Esclarecimentos sobre o sistema eleitoral majoritário


O sujeito olha o resultado das eleições nos jornais, resmunga e diz: “Ora, perdi meu voto.” Isto acontece? Veja a seguir alguns esclarecimentos sobre o sistema eleitoral majoritário.

Nem sempre. É claro que se o sujeito votou em um candidato que perdeu a eleição a impressão que se tem é que o voto foi perdido, foi jogado fora. Mas mais importante que isso é compreender o porquê do voto nem sempre ir para quem queremos. Este desvirtuamento do destino do voto ocorre por dois motivos: 1) O sistema eleitoral brasileiro, especialmente o sistema proporcional; 2) O desconhecimento, por parte do brasileiro em geral, de como funciona o sistema eleitoral brasileiro.

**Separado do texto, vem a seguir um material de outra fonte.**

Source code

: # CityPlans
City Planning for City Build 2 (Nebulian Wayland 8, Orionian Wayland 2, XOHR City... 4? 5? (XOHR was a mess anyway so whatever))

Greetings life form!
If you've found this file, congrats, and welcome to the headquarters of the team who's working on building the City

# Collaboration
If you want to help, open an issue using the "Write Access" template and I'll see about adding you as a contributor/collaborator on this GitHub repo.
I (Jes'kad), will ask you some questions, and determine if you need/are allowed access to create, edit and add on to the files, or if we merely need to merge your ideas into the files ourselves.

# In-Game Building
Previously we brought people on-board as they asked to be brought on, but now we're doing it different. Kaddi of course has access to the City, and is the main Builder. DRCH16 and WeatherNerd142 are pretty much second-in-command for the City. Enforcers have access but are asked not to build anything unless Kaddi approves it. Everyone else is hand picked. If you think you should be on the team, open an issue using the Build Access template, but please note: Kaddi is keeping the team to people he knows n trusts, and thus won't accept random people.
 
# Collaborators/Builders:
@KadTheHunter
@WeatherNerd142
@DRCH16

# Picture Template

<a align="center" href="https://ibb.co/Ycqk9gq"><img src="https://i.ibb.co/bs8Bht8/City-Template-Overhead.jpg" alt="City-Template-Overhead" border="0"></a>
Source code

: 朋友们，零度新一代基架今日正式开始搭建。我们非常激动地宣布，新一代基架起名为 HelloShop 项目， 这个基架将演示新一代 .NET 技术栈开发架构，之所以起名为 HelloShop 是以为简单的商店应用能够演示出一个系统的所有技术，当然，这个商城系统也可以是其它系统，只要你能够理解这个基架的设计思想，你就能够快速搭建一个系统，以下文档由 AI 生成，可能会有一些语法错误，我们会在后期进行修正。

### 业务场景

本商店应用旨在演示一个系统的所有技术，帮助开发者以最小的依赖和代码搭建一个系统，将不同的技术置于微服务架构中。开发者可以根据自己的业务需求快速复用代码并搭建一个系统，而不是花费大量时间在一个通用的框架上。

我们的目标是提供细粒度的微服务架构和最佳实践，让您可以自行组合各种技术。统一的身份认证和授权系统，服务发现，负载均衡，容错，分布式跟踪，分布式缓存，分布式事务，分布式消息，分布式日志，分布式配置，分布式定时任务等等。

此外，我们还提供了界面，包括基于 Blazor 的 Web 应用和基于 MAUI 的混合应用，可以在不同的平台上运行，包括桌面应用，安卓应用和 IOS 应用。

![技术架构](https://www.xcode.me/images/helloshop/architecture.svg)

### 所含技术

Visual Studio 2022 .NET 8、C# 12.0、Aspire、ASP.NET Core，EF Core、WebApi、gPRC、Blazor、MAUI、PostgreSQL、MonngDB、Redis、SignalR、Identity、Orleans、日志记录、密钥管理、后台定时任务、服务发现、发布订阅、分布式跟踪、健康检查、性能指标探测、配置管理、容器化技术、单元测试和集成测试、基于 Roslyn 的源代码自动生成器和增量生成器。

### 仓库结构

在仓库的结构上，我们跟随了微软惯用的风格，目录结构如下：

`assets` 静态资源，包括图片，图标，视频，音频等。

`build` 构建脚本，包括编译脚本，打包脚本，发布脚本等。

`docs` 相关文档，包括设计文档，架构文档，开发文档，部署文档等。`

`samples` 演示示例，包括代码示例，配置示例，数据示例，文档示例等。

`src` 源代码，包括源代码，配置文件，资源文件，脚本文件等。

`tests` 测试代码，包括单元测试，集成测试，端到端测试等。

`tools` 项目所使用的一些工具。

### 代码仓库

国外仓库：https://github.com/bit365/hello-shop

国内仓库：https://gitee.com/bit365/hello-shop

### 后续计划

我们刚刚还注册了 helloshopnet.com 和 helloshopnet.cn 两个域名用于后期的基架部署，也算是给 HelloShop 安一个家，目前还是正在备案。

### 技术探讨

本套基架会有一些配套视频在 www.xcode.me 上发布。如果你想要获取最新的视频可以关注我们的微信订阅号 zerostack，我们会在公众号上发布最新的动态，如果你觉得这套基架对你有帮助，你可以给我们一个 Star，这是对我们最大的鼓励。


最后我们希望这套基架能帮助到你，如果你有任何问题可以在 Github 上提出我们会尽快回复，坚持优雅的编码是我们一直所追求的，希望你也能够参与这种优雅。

O que é um sistema eleitoral? Por sistema eleitoral pode-se entender o método juridicamente válido para a eleição dos representantes do povo. Em outras palavras, um sistema eleitoral é o mecanismo que “traduz” os votos dados pelo cidadão em mandatos; é a forma pela qual os votos se transformam em mandatos eletivos.



Existem no mundo, de maneira geral, dois sistemas eleitorais: o sistema eleitoral majoritário e o sistema eleitoral proporcional. Fala-se na mídia também em sistema “distrital”, sendo que o correto é dizer “sistema majoritário por distritos”, e ainda em sistema distrital misto, que corresponde à junção dos sistemas majoritário e proporcional. O Brasil adota os sistemas majoritário e proporcional, sendo que os cargos são preenchidos conforme abaixo:

  • Sistema majoritário: por este sistema são eleitos o presidente e vice-presidente, os governadores e vice-governadores, os prefeitos e vice-prefeitos e os senadores e seus suplentes conforme a contagem do número de votos válidos.
  • Sistema proporcional: por este sistema são eleitos os deputados federais, os deputados estaduais, os deputados distritais e os vereadores conforme a contagem do número de votos válidos.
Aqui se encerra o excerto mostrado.